▶ What you need to do: When duplicating the records beneath this instruction, omit every picture and keep all else exact.

Material for this exercise Block Start

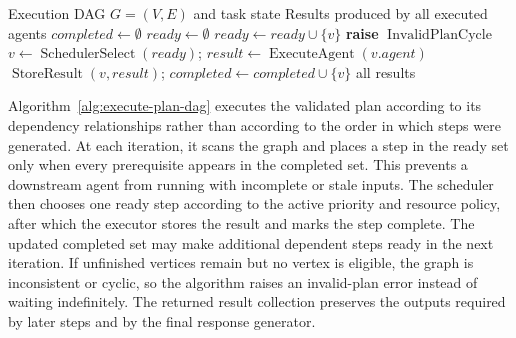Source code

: \begin{algorithm}[H]
\caption{Dependency-Aware Agent DAG Execution}
\label{alg:execute-plan-dag}
\begin{algorithmic}[1]
\Require Execution DAG $G=(V,E)$ and task state
\Ensure Results produced by all executed agents
\State $completed\gets\emptyset$
    \State $ready\gets\emptyset$
            \State $ready\gets ready\cup\{v\}$
        \EndIf
    \EndFor
     \State \textbf{raise} $\operatorname{InvalidPlanCycle}$ \EndIf
    \State $v\gets\operatorname{SchedulerSelect}(ready)$; $result\gets\operatorname{ExecuteAgent}(v.agent)$
    \State $\operatorname{StoreResult}(v,result)$; $completed\gets completed\cup\{v\}$
\EndWhile
\State \Return all results
\end{algorithmic}
\end{algorithm}
Algorithm~\ref{alg:execute-plan-dag} executes the validated plan according to its dependency relationships rather than according to the order in which steps were generated. At each iteration, it scans the graph and places a step in the ready set only when every prerequisite appears in the completed set. This prevents a downstream agent from running with incomplete or stale inputs. The scheduler then chooses one ready step according to the active priority and resource policy, after which the executor stores the result and marks the step complete. The updated completed set may make additional dependent steps ready in the next iteration. If unfinished vertices remain but no vertex is eligible, the graph is inconsistent or cyclic, so the algorithm raises an invalid-plan error instead of waiting indefinitely. The returned result collection preserves the outputs required by later steps and by the final response generator.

Material for this exercise Block End

▶ Solution to the problem:
Source code

: \begin{algorithm}[H]
\caption{Dependency-Aware Agent DAG Execution}
\label{alg:execute-plan-dag}
\begin{algorithmic}[1]
\Require Execution DAG $G=(V,E)$ and task state
\Ensure Results produced by all executed agents
\State $completed\gets\emptyset$
    \State $ready\gets\emptyset$
            \State $ready\gets ready\cup\{v\}$
        \EndIf
    \EndFor
     \State \textbf{raise} $\operatorname{InvalidPlanCycle}$ \EndIf
    \State $v\gets\operatorname{SchedulerSelect}(ready)$; $result\gets\operatorname{ExecuteAgent}(v.agent)$
    \State $\operatorname{StoreResult}(v,result)$; $completed\gets completed\cup\{v\}$
\EndWhile
\State \Return all results
\end{algorithmic}
\end{algorithm}
Algorithm~\ref{alg:execute-plan-dag} executes the validated plan according to its dependency relationships rather than according to the order in which steps were generated. At each iteration, it scans the graph and places a step in the ready set only when every prerequisite appears in the completed set. This prevents a downstream agent from running with incomplete or stale inputs. The scheduler then chooses one ready step according to the active priority and resource policy, after which the executor stores the result and marks the step complete. The updated completed set may make additional dependent steps ready in the next iteration. If unfinished vertices remain but no vertex is eligible, the graph is inconsistent or cyclic, so the algorithm raises an invalid-plan error instead of waiting indefinitely. The returned result collection preserves the outputs required by later steps and by the final response generator.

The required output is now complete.